Orange Alert

Elizabeth Elton: 2018

Elizabeth Elton portrait

Posted on: April 27, 2018


"My passion for writing began in grade school but was mostly isolated to creative writing and literary analysis. Still, there were times when my teachers assigned rhetorical writing assignments. In those moments, I found myself fervently arguing and reveling in the act of using my words in order to illuminate relevant issues to my audience. When I transferred from an English Education major at another university to SU, I knew that I wanted to keep writing as part of my major somehow. I joined the Writing and Rhetoric Major because I knew that it would challenge and expand my abilities as a writer. Through the major, I found a deeper passion for research through writing. I found a love in the act of discovery through writing, and I found wonder in the arrangement of words to reach an audience

And so, I feel truly honored and humbled to be recognized with this award—especially when I consider the rigor of the Writing & Rhetoric Major. The last three years studying in this department have not only challenged me as a writer, but as an individual too. Of course, as a writing program, my classes emphasized writing tropes, tools, and style. This was invaluable to my writing as a whole. However, more importantly, I found that my writing improved and expanded in depth because of the way the professors in this program pushed every student to think and research beyond our comfort zones. By this, I mean that writing in the Writing and Rhetoric Major is more than a discussion about tools and style. The conversation broadens to include cultural, ethnic, racial, gender, and sexist issues within writing. Or, more briefly stated, the conversation includes the consideration of ethics. The attention to these issues allowed me to research topics more deeply and grow as a person while writing. For these reasons, I would like to thank all the professors who helped me reach this point: Professors Lois Agnew, Collin Brooke, Martha Dillingham, Chris Feikes, Anne Fitzsimmons, Rebecca Moore Howard, and Brice Nordquist.
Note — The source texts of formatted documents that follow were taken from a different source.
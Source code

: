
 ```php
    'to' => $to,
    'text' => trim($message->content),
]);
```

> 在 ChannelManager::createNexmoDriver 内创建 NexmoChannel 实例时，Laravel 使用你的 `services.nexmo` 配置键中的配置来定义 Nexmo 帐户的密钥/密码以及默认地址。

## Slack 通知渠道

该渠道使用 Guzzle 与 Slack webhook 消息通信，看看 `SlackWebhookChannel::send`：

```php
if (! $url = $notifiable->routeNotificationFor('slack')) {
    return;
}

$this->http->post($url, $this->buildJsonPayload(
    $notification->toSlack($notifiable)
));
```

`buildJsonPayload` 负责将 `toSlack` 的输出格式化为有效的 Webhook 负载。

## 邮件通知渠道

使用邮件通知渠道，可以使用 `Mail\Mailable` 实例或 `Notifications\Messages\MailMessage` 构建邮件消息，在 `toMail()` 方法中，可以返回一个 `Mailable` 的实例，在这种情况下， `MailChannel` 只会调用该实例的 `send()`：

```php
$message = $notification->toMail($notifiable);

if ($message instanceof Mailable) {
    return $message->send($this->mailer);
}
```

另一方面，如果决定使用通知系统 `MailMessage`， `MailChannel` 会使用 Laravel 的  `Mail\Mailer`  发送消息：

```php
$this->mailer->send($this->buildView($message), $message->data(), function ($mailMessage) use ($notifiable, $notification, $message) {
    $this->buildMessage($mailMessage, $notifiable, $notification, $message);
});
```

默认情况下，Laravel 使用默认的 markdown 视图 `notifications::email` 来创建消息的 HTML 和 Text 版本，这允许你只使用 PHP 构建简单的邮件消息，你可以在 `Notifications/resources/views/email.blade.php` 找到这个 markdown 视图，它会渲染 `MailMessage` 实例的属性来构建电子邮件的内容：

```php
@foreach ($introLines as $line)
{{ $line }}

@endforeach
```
Thank you for everything!"—Elizabeth Elton


Rebecca Moore Howard, Elizabeth Elton, Carol Lipson, and  Krista Kennedy (Director of the Major and Minor).

In nominating Elizabeth Elton for the 2018 Carol Lipson Outstanding Writing Major Award, Assistant Professor Brice Nordquist writes, "[Elizabeth] may be the most engaged and invested student I’ve had at SU. She’s very smart and always prepared. She’s a leader in class discussions and in small groups, consistently elevating the work of her classmates. She has a clear sense of purpose and finds ways to use the work of the course to pursue her goals, but she’s also mentally and practically flexible."

Professor Rebecca Moore Howard also nominated Elizabeth: "She has an enormous humanizing, calming effect on her fellow Writing majors. Elizabeth is an outstanding, hard-working, enthusiastic, accomplished student who is double majoring in Linguistics and Writing and who has just been accepted to the SU Linguistics MA degree program. Her ethos comes across clearly to her classmates, and they respect her greatly. She was in my WRT 413 last fall and is in WRT 308 this spring. I just can't say enough about what Elizabeth brings to class discussion, small-group work, and peer review. She can be relied on to have a firm grasp of the assigned material when she arrives in class, and she willingly shares what she knows in class discussion. Remarkably, she doesn't do it in a tiresome "perform for the prof" mode, but in actual dialogue with her fellow students. It's wonderful."

Senior Lecturer Chris Feikes adds, "Elizabeth is a serious, hard-working scholar with a depth of intellectual curiosity. She makes course assignments her own, going far beyond requirements. For WRT 301, Elizabeth worked in a “power group,” designing with peers some writing heuristics for working with SCSD students at Nottingham High School. Because Elizabeth has had prior experience working with young people in YMCA programming, she brought “real world” insights and pedagogical experience to these group-designed materials. In both WRT 114 and 301, she was intellectually generous; she always contributes to class discussions and she is genuinely enthusiastic about her peers’ work and contributions."